Plain-text document sources:

..............................

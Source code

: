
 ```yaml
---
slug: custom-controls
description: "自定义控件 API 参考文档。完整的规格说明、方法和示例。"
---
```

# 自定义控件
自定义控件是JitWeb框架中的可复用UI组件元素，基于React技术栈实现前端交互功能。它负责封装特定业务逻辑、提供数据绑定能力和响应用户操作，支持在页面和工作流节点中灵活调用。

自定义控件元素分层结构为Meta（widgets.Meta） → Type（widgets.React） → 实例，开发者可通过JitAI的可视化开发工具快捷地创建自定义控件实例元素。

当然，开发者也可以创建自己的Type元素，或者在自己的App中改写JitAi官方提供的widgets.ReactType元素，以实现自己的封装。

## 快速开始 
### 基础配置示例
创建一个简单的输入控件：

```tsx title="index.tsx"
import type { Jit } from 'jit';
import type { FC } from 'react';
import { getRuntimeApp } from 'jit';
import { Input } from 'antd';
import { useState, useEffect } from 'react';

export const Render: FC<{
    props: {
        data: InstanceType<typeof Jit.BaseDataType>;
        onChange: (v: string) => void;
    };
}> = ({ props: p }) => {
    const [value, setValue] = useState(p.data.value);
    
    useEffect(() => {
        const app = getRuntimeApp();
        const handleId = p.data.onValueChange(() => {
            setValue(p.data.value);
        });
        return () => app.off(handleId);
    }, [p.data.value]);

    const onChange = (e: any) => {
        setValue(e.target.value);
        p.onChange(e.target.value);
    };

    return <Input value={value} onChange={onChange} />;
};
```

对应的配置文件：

..............................

→ THE PROBLEM
What is wanted is every line from the first line of the entries through the line that contains "创建一个简单的输入控件：", given again exactly.

→ ANSWER SPACE
Source code

:
 ```yaml
---
slug: custom-controls
description: "自定义控件 API 参考文档。完整的规格说明、方法和示例。"
---
```

# 自定义控件
自定义控件是JitWeb框架中的可复用UI组件元素，基于React技术栈实现前端交互功能。它负责封装特定业务逻辑、提供数据绑定能力和响应用户操作，支持在页面和工作流节点中灵活调用。

自定义控件元素分层结构为Meta（widgets.Meta） → Type（widgets.React） → 实例，开发者可通过JitAI的可视化开发工具快捷地创建自定义控件实例元素。

当然，开发者也可以创建自己的Type元素，或者在自己的App中改写JitAi官方提供的widgets.ReactType元素，以实现自己的封装。

## 快速开始 
### 基础配置示例
创建一个简单的输入控件：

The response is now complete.